- League: South Atlantic League
- Sport: Baseball
- Duration: April 17 – September 4
- Number of games: 130
- Number of teams: 8

Regular season
- League champions: Columbia Comers

Playoffs
- League champions: Augusta Tourists
- Runners-up: Columbia Comers

SAL seasons
- ← 19151917 →

= 1916 South Atlantic League season =

The 1916 South Atlantic League was a Class C baseball season played between April 17 and September 4. Eight teams played a 130-game schedule, with the top team in each half of the season qualifying for the playoffs.

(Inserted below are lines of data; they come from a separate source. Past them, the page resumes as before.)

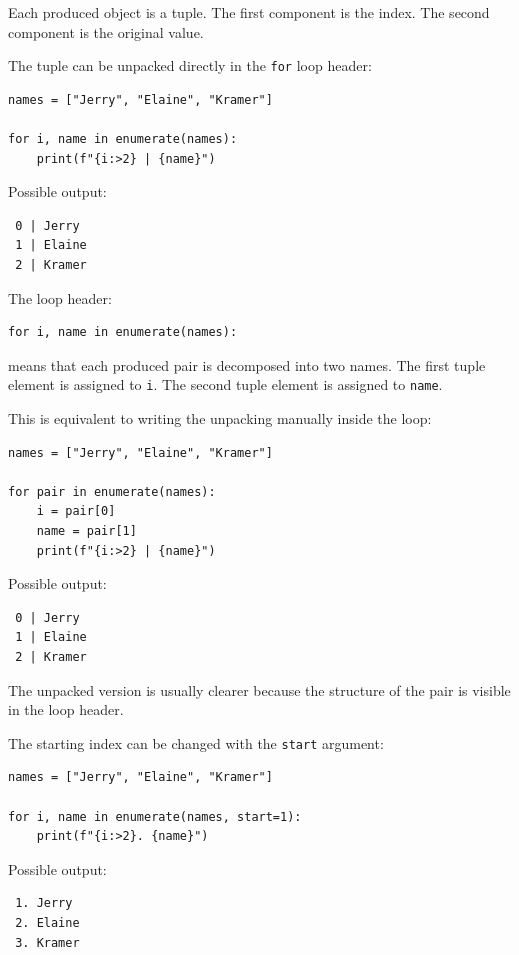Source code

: Each produced object is a tuple. The first component is the index. The second component is the original value.

The tuple can be unpacked directly in the \texttt{for} loop header:

\begin{verbatim}
names = ["Jerry", "Elaine", "Kramer"]

for i, name in enumerate(names):
    print(f"{i:>2} | {name}")
\end{verbatim}

Possible output:

\begin{verbatim}
 0 | Jerry
 1 | Elaine
 2 | Kramer
\end{verbatim}

The loop header:

\begin{verbatim}
for i, name in enumerate(names):
\end{verbatim}

means that each produced pair is decomposed into two names. The first tuple element is assigned to \texttt{i}. The second tuple element is assigned to \texttt{name}.

This is equivalent to writing the unpacking manually inside the loop:

\begin{verbatim}
names = ["Jerry", "Elaine", "Kramer"]

for pair in enumerate(names):
    i = pair[0]
    name = pair[1]
    print(f"{i:>2} | {name}")
\end{verbatim}

Possible output:

\begin{verbatim}
 0 | Jerry
 1 | Elaine
 2 | Kramer
\end{verbatim}

The unpacked version is usually clearer because the structure of the pair is visible in the loop header.

The starting index can be changed with the \texttt{start} argument:

\begin{verbatim}
names = ["Jerry", "Elaine", "Kramer"]

for i, name in enumerate(names, start=1):
    print(f"{i:>2}. {name}")
\end{verbatim}

Possible output:

\begin{verbatim}
 1. Jerry
 2. Elaine
 3. Kramer
\end{verbatim}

The Augusta Tourists won the South Atlantic League championship, as they defeated the Columbia Comers in the playoffs.

==Team changes==
- The Savannah Colts disband.
- The Montgomery Rebels join the league from the Southern Association.
- The Macon Peaches are renamed to the Macon Tigers.

==Teams==

1916 South Atlantic League
| Team | City | MLB Affiliate | Stadium |
| Albany Babies | Albany, Georgia | None | Albany Park |
| Augusta Tourists | Augusta, Georgia | None | Warren Park |
| Charleston Sea Gulls | Charleston, South Carolina | None | Hampton Park Field |
| Columbia Comers | Columbia, South Carolina | None | Comer Field |
| Columbus Foxes | Columbus, Georgia | None | Columbus Base Ball Grounds |
| Jacksonville Tarpons | Jacksonville, Florida | None | Dixieland Park |
| Macon Tigers | Macon, Georgia | None | Central City Park |
| Montgomery Rebels | Montgomery, Alabama | None | Montgomery Grounds |

==Regular season==
===Summary===
- The Columbia Comers finish the season with the best record for the first time since 1911.
- On July 23, the Albany Babies and Montgomery Rebels disbanded.

===Standings===

South Atlantic League
| Team | Win | Loss | % | GB |
| Columbia Comers | 72 | 50 | .590 | – |
| Charleston Sea Gulls | 68 | 55 | .553 | 4½ |
| Augusta Tourists | 69 | 56 | .552 | 4½ |
| Columbus Foxes | 62 | 62 | .500 | 11 |
| Montgomery Rebels | 42 | 47 | .472 | 14½ |
| Jacksonville Tarpons | 57 | 65 | .467 | 15 |
| Macon Tigers | 55 | 67 | .451 | 17 |
| Albany Babies | 30 | 53 | .361 | 22½ |

==League Leaders==
===Batting leaders===

| Stat | Player | Total |
|---|---|---|
| AVG | Harry Purcell, Jacksonville Tarpons | .316 |
| H | Bill Brazier, Augusta Tourists | 150 |

===Pitching leaders===

| Stat | Player | Total |
|---|---|---|
| W | Reid Zellars, Macon Tigers | 22 |
| IP | Reid Zellars, Macon Tigers | 376.0 |

==Playoffs==
- The Augusta Tourists won their first South Atlantic League championship, defeating the Columbia Comers in four games.